This photo taken on April 16, 2015 shows paramilitary police officers standing guard outside a shopping mall in Hotan, in the Chinese southwestern Xinjiang region. (AFP)

India has revoked a visa granted to a Germany-based Uighur dissident from China's Xinjiang region after a protest by Beijing. 

India’s Home Ministry spokesman K.S. Dhatwalia on Monday confirmed that New Delhi had withdrawn the visa to the exiled Uighur figure Dolkun Isa whom China has long branded as "terrorist". 

Isa, executive chairman of the Munich-based World Uyghur Congress, planned to attend a conference next week in India's northern hill town of Dharamsala in the Indian state of Himachal Pradesh, which borders China.

This came after Chinese foreign ministry spokesperson Hua Chunying last week reacted angrily to New Delhi's move, describing Isa as a "terrorist" wanted by Interpol.

Reacting to the developments, Isa said said in a statement on the group's website that he was disappointed by India's decision.

"I express my disappointment on Indian authorities' cancellation of my visa," he said, adding, "I recognize and understand the difficult position that the Indian government found itself, and regrets that my trip has generated such unwarranted controversy."

An AFP photo shows Uighur dissident Dolkun Isa

The Uighurs are a Turkic ethnic group residing primarily in the Xinjiang Uighur Autonomous Region in China, where they are officially recognized as one of the 56 recognized ethnic minorities.

In recent years, hundreds of people have been killed in violent attacks that the Beijing government blames on militants operating across the volatile region.

Beijing has long been wary of militants in Xinjiang and has launched a series of security operations to curb the militancy across the troubled region.

Troubling China-India ties

China and India historically have frosty relationship as the both sides have long disagreed on where their borders should be drawn.

Although Beijing won a war between the two sides in the Himalayan regions of Ladakh and Arunachal Pradesh back in 1962, the border problem with New Delhi has not been resolved.

China claims about 90,000 square kilometers of land in Arunachal Pradesh, but New Delhi says Beijing is occupying 38,000 square kilometers of the Indian territory on the Aksai Chin plateau.

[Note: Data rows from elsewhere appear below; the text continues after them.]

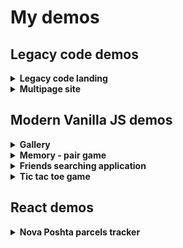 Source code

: # My demos

## Legacy code demos

<details>
  <summary>
    <b>Legacy code landing</b>
  </summary>

    * Adaptive layout for 3 screen resolutions (computer, tablet, smartphone);
    * Responsive images;
    * Image optimization for 2x Retina;
    * Icon font for icons;
    * Action timer with local storage usage;
    * Slider and gallery with support of touch screens;
    * Dynamic loading of images for the gallery with an AJAX request from a third-party resource;
    * Full set of favicons;
    * Legacy code with jQuery and jQuery plugins;
    * Built with Gulp and Sass.

[Code base](https://github.com/ses3332002/goit/tree/master/demo/demo2)

[Demo](https://ses3332002.github.io/goit/demo/demo2/)

</details>

<details>
  <summary>
    <b>Multipage site</b>
  </summary>

    * Adaptive layout for 3 screen resolutions (computer, tablet, smartphone);
    * Responsive images;
    * Image optimization for 2x Retina;
    * Icon font for icons;
    * Slider with support of touch screens;
    * Dynamic loading weather and currency informers with an AJAX requests from a third-party resources;
    * Full set of favicons;
    * Dark theme of browser / OS supporting;
    * Legacy code with jQuery and jQuery plugins;
    * Built with Gulp and Sass.

[Code base](https://github.com/ses3332002/goit/tree/master/demo/demo3)

[Demo](https://ses3332002.github.io/goit/demo/demo3/)

</details>

## Modern Vanilla JS demos

<details>
  <summary>
    <b>Gallery</b>
  </summary>

    * Adaptive layout;
    * Vanilla JS (ES6);
    * Full set of favicons;
    * Accessebility via keyboard;
    * Themes support by using of CSS variables;
    * Tiled layout with CSS columns;
    * Built with Gulp and Sass.

[Code base](https://github.com/ses3332002/goit/tree/master/demo/demo4)

[Demo](https://ses3332002.github.io/goit/demo/demo4/)

</details>

<details>
  <summary>
    <b>Memory - pair game</b>
  </summary>

    * Adaptive layout;
    * Vanilla JS (ES6);
    * Accessebility via keyboard;
    * Themes support by using of CSS variables.

[Code base](https://github.com/ses3332002/kottans-frontend/tree/main/task_memory_pair_game)

[Demo](https://ses3332002.github.io/kottans-frontend/task_memory_pair_game/)

</details>

<details>
  <summary>
    <b>Friends searching application</b>
  </summary>

      * Vanilla JS (ES6)

[Code base](https://github.com/ses3332002/kottans-frontend/tree/main/task_friends_app)

[Demo](https://ses3332002.github.io/kottans-frontend/task_friends_app/)

</details>

<details>
  <summary>
    <b>Tic tac toe game</b>
  </summary>

    * Adaptive layout;
    * Vanilla JS (ES6);
    * Accessebility via keyboard.

[Code base](https://github.com/ses3332002/demo/tree/main/game)

[Demo](https://ses3332002.github.io/demo/game)

</details>

## React demos

<details>
  <summary>
    <b>Nova Poshta parcels tracker</b>
  </summary>

    * React (with functional components);
    * Adaptive layout;
    * Accessebility via keyboard;
    * Multilingual;
    * Getting single/multi parcel status, requesting of parcel's return via fetch();
    * Local storage usage for fresh data;
    * Built with Parcel.

[Code base](https://github.com/ses3332002/framework_task)

[Demo](https://ses3332002.github.io/framework_task/)

</details>
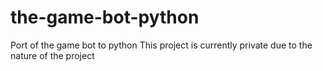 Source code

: # the-game-bot-python
Port of the game bot to python
This project is currently private due to the nature of the project
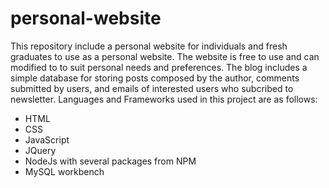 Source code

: # personal-website
This repository include a personal website for individuals and fresh graduates to use as a personal website. The website is free to use and can modified to to suit personal needs
and preferences. The blog includes a simple database for storing posts composed by the author, comments submitted by users, and emails of interested users who subcribed to
newsletter.
Languages and Frameworks used in this project are as follows:
- HTML
- CSS
- JavaScript
- JQuery 
- NodeJs with several packages from NPM
- MySQL workbench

India and China have held several unsuccessful rounds of talks to resolve their border dispute since 1962.

Senior official in Beijing also accuse India of sheltering Chinese dissidents, particularly the Dalai Lama, the Tibetan spiritual leader, who fled to India after a failed uprising in Tibet in 1959.

China also accuses Dalai Lama of fueling unrest in the Himalayan region, saying the unrest in Tibet, which is incited by the West, is a plan by Beijing’s opponents to tarnish the image of the country. Beijing regards Tibet as an integral part of the Chinese territory.

However, the administration of Indian Prime Minister Narendra Modi's government has sought to reduce tensions with China by boosting economic ties.